I think "love you until death" is a phrase best used in a marriage proposal or within the Sacrament of Holy Matrimony. Well, maybe my grandpa would have said some such thing if he were still alive. My grandparents tried to give me everything they possibly could until they could give no more. Then they died. 

[Thinking of loving grandparents now.  

Back to the work story. Turned out it beyond my capabilities to do the special favor and apparently it's against company policy. He was trying to cajole me into doing something wrong. I'm being trusted to NOT break the rules. I do what I'm suppose to, and then I get money. I like getting money and being able to buy groceries.

2) Today a customer walked in to drop off some equipment that needs servicing. Sometimes when customers drop off their equipment they want a receipt or want me to sign a copy of their order. Fine. I understand that. That equipment is expensive. Today Mr. Customer** handed me a copy of their order and said, "Sign your life away."
I said, "I'm not signing my life away for anything, but I'll sign that I received your items." 
Really, my life is worth more than a thing, no matter how expensive the thing is.
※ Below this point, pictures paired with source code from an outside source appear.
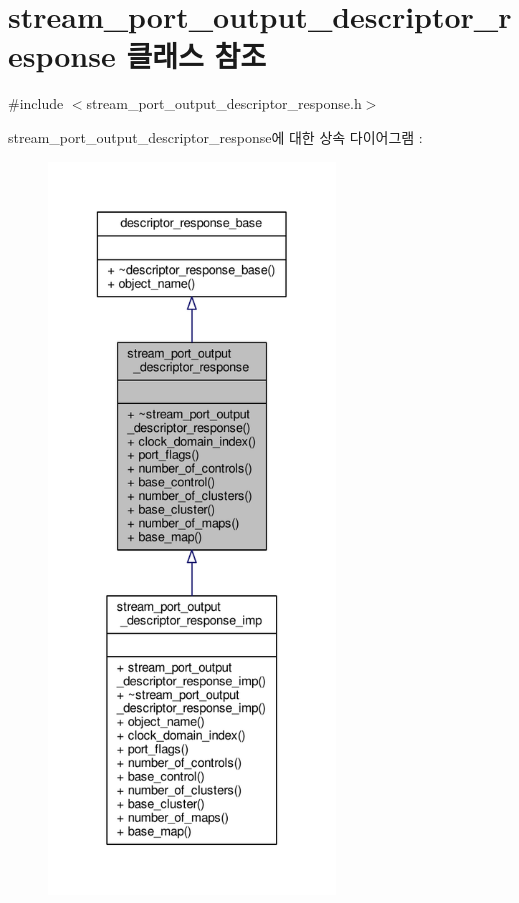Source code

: \hypertarget{classavdecc__lib_1_1stream__port__output__descriptor__response}{}\section{stream\+\_\+port\+\_\+output\+\_\+descriptor\+\_\+response 클래스 참조}
\label{classavdecc__lib_1_1stream__port__output__descriptor__response}


{\ttfamily \#include $<$stream\+\_\+port\+\_\+output\+\_\+descriptor\+\_\+response.\+h$>$}



stream\+\_\+port\+\_\+output\+\_\+descriptor\+\_\+response에 대한 상속 다이어그램 \+: 
\nopagebreak
\begin{figure}[H]
\begin{center}
\leavevmode
\includegraphics[height=550pt]{classavdecc__lib_1_1stream__port__output__descriptor__response__inherit__graph}
\end{center}
\end{figure}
No one may sincerely love me until death (well, maybe my dad does), but like all people I am worth more than a thing. 

I don't know where I suddenly got all this self-worth and confidence. Maybe it's one advantage of being unyoung.

I just hate empty words.***

Ever since I wrote about shrill women, the female callers have been speaking in a normal tone of voice. Maybe they all read my blog. Ha-ha-ha.

**This customer was not Jesus Christ.

***Jesus Christ does not say empty words or try to make you do something wrong.

Sunday, April 1, 2012

My Tears are Like Rain

Hi, I'm having a sad, sad day.

Oh, I recovered from my cold/fever thing. In fact yesterday I went on a road trip with strangers from the internet. It was chaotic, but there were some good points to the day. Then I thought of my lack of good faithful, constant friends.

Today was Palm Sunday as you know. It triggered a memory of my friend who died one and half years ago. My friend whom I shared adventures with, giggles with, and sad times with.  When my own mother died, my friend called me long distance, and we both cried on the phone together. Two years ago, she was in the hospital as the dying process begin. After Palm Sunday Mass, I went to the hospital and took her a palm. Her husband was there too, and we had a good visit.

Today I could not take her a Palm because she's dead. I couldn't take her a Palm last year either. I thought of my friendship with her. I thought of spending the day with strangers yesterday. Seemed nice enough, but they aren't friends. After Mass I got in the car and cried like a small child.

I thought of friends who are too busy for me due to their own marriages, their own children, their jobs, or whatever. I'm sad.

I settled on the couch and started reading book. I thought it was fiction. No, it's non-fiction. It's about two couples who had loving marriages then a husband dies. Then the wife of the other couple dies. More death. So I'm crying. You can guess how the book ends. The widowed spouses (who are in their forties) find each other. They marry and experience great love. They get a second chance. I don't even get a first chance.

I want to write a note to my deceased friend's parents. I can't find their address or their email address. My  friend and her husband had a joint email account. Is that email account still active? I emailed him asking for his in-laws' address. I thought about calling, but I am crying.

I just can't get it together today. Oh well. Now, I have a headache.

I'm sure there's a psalm that resonates with me today. And Jesus was betrayed and abandoned too. Sometimes it just stinks being human needing other humans.